De esta manera, encontramos que alguien se define como feliz cuando posee todo aquello que su rango ocupacional (es decir, según el trabajo que desarrolle y el sueldo que percibe por ello) le permite e incluso un poco más gracias a la generosidad de los bancos que le conceden créditos por encima de sus posibilidades para poder mejorar esos bienes tan preciados que le hacen tan feliz. Al final todo queda reducido a una mera cuestión de consumo: para ser feliz hay que tener el mejor coche (o coches porque con uno sólo no es suficiente) la mejor casa, los mejores electrodomésticos, cuantas más televisiones mejor, por lo menos unas vacaciones al año (cuanto más lejos sean del hogar mejor para el nivel de felicidad), el mejor colegio para la descendencia (lo de mejor colegio suele medirse en función del dinero que cuesta la escolarización) y muchísimas más cosas que todos y todas seguro tenemos en mente ahora mismo.
Este es el tipo de carrera desenfrenada en la que nos vemos embarcados si queremos ser felices tal y como debe ser. Por supuesto, estamos tan absortos por el pensamiento dominante que nos deslizamos por la vida en pos de esta felicidad carente de contenido y de esfuerzo que sólo requiere de nosotros que trabajemos religiosamente durante toda nuestra vida.
Este concepto de felicidad se ha visto enormemente reforzado desde que se instauró el llamado “Estado del Bienestar” puesto que a partir de ahí, al tener “cubiertas” las necesidades sanitarias, educativas y sociales, las personas sólo tuvieron que preocuparse por alcanzar el ideal expuesto.
Estas ideas inculcadas por el Poder tienen unos beneficios monstruosos para aquellos que lo ostentan. Por un lado, garantizan el constante consumo que está en la base del funcionamiento del sistema capitalista y que reporta los beneficios económicos de los que se alimentan las grandes corporaciones. Por otro lado, asegura una constante masa de personas dispuestas a trabajar bajo las condiciones que sean con tal de poder tener acceso a los productos que garantizan la felicidad. También se consigue mantener a la mayoría de la población en un estado de empobrecimiento intelectual y espiritual que sirve para que este mismo Poder no pueda verse amenazado. En definitiva, es un negocio redondo para los que están en posiciones privilegiadas que se lucran y se afianzan a cada día que pasa bajo este modelo de felicidad indolora que nos han impuesto.

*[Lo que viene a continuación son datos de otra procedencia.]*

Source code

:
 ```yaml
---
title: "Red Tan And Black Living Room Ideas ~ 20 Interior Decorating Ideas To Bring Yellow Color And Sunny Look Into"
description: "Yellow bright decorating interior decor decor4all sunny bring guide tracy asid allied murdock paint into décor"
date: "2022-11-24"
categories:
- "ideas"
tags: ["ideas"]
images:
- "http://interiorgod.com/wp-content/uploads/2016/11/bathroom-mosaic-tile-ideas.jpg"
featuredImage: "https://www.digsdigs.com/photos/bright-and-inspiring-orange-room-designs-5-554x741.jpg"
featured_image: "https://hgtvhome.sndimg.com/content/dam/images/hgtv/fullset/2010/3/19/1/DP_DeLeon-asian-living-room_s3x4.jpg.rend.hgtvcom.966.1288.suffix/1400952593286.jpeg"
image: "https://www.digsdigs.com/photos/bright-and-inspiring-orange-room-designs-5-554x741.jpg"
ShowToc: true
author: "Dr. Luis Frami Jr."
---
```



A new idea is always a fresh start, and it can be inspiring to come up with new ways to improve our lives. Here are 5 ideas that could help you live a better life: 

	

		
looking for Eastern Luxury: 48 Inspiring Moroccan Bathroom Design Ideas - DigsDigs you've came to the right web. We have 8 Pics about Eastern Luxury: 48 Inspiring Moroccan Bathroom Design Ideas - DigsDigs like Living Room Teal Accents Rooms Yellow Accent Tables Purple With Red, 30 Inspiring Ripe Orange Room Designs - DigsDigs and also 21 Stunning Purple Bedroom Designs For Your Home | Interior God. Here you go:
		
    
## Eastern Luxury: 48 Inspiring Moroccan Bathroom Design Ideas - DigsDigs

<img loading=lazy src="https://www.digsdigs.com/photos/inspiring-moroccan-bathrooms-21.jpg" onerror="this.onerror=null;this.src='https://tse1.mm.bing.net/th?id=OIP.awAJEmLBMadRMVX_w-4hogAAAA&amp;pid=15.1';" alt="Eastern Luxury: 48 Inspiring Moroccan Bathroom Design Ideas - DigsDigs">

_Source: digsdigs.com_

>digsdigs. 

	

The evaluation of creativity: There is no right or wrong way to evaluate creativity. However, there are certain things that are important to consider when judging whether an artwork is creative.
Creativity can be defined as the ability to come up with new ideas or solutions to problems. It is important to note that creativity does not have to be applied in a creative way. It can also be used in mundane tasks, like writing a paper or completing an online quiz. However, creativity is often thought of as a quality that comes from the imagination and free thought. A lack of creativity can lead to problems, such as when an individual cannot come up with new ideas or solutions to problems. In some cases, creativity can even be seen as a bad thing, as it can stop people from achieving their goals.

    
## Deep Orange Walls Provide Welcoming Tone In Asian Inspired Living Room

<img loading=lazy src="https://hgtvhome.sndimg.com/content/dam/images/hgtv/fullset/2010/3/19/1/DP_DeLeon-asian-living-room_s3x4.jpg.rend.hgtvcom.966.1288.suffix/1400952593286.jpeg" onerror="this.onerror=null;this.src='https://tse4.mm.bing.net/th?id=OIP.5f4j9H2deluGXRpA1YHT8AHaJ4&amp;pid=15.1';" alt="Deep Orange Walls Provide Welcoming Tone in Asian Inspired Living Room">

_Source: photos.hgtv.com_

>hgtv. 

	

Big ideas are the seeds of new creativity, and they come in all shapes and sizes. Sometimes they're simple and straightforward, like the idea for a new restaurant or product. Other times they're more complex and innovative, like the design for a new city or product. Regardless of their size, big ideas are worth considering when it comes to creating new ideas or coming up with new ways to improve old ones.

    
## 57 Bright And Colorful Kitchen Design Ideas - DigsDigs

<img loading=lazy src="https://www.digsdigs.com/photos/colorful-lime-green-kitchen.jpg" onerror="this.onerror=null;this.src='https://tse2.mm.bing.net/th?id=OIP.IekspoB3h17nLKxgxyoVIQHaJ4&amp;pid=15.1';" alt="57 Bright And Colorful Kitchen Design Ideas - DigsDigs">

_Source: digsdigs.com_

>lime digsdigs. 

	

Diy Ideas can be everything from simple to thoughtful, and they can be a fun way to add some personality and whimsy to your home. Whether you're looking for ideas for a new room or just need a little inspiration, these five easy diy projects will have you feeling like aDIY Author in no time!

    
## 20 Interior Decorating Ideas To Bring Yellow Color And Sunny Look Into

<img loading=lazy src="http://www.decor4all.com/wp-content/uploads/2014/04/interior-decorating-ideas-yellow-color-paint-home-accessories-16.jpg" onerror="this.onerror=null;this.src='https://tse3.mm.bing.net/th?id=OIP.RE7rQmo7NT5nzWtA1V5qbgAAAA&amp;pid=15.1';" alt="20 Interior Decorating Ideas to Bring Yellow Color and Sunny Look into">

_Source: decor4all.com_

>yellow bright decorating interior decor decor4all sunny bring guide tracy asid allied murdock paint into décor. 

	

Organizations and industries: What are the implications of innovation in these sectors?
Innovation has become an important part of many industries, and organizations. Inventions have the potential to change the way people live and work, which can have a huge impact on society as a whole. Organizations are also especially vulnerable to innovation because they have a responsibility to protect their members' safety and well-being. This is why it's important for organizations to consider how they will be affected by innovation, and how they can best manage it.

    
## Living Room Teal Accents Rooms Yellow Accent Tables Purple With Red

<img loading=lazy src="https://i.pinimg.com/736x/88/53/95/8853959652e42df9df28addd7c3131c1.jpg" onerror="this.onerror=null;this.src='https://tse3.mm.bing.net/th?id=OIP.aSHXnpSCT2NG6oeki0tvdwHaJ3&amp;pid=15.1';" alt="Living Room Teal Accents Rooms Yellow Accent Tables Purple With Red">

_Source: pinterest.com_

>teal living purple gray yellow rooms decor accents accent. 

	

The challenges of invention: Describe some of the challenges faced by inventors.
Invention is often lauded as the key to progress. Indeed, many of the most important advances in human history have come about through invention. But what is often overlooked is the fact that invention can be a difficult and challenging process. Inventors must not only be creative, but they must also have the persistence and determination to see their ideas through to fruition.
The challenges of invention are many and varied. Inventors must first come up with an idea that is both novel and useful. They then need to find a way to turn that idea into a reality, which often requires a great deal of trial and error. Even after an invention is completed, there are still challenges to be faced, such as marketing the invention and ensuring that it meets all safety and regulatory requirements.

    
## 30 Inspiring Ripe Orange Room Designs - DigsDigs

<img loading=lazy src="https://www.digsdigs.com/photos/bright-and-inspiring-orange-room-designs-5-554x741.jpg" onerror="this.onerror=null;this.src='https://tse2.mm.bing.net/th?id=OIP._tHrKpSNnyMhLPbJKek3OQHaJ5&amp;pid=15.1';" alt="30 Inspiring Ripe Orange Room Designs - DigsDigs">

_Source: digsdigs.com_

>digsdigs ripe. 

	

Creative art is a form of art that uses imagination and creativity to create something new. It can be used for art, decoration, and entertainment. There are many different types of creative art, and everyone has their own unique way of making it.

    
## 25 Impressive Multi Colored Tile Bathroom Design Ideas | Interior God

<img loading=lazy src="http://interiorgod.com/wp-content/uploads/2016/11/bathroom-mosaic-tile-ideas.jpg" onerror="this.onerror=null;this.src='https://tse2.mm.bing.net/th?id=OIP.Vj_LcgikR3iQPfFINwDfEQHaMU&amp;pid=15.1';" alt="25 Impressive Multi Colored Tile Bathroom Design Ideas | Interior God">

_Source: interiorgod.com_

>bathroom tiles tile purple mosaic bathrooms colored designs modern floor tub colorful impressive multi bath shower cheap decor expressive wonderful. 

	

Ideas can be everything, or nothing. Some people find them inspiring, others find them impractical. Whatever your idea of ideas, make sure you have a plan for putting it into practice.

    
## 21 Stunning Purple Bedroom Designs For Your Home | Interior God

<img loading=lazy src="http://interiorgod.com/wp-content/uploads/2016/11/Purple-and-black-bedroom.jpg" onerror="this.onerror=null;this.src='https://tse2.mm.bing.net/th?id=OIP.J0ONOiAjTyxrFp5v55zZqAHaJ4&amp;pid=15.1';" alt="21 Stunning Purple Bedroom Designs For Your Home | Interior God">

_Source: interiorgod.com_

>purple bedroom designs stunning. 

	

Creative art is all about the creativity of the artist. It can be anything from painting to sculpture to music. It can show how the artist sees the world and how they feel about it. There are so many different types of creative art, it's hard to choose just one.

Frente a todo esto, y en nuestra opinión, debe ponerse sobre la mesa que este concepto de felicidad está vacío y de nada sirve, puesto que no es posible la felicidad basada en lo material. No es posible porque esta felicidad necesita, para poder sustentarse, que dos tercios de la población mundial estén al borde de la muerte, no es posible porque mientras los seres humanos no entendamos que todos formamos parte de la misma historia jamás seremos plenamente felices, no es posible porque no se puede vivir bajo la amenaza constante del exterminio, no es posible porque vamos de cabeza a la destrucción del planeta que nos sustenta, no es posible porque no es un modelo válido para las próximas generaciones, no es posible porque excluye cualquier referencia a todo lo que no sea individualista y, por tanto, contrario al bien común.¿Somos felices sabiendo que a nuestro alrededor mil millones de personas mueren de hambre a causa de nuestra insaciable hambre de “felicidad”? ¿Somos felices sabiendo que no habrá un planeta en el que puedan vivir las próximas generaciones? ¿Somos felices sabiendo que millones de inocentes mueren a causa de las guerras organizadas exclusivamente para asegurar los recursos que permiten esta “felicidad”? Sinceramente, creo que no. Me niego a pensar que tener el último modelo de teléfono, cambiar de coche con regularidad o hacer un crucero por el Mediterráneo compensen estas realidades de muerte y destrucción de las que se sirven.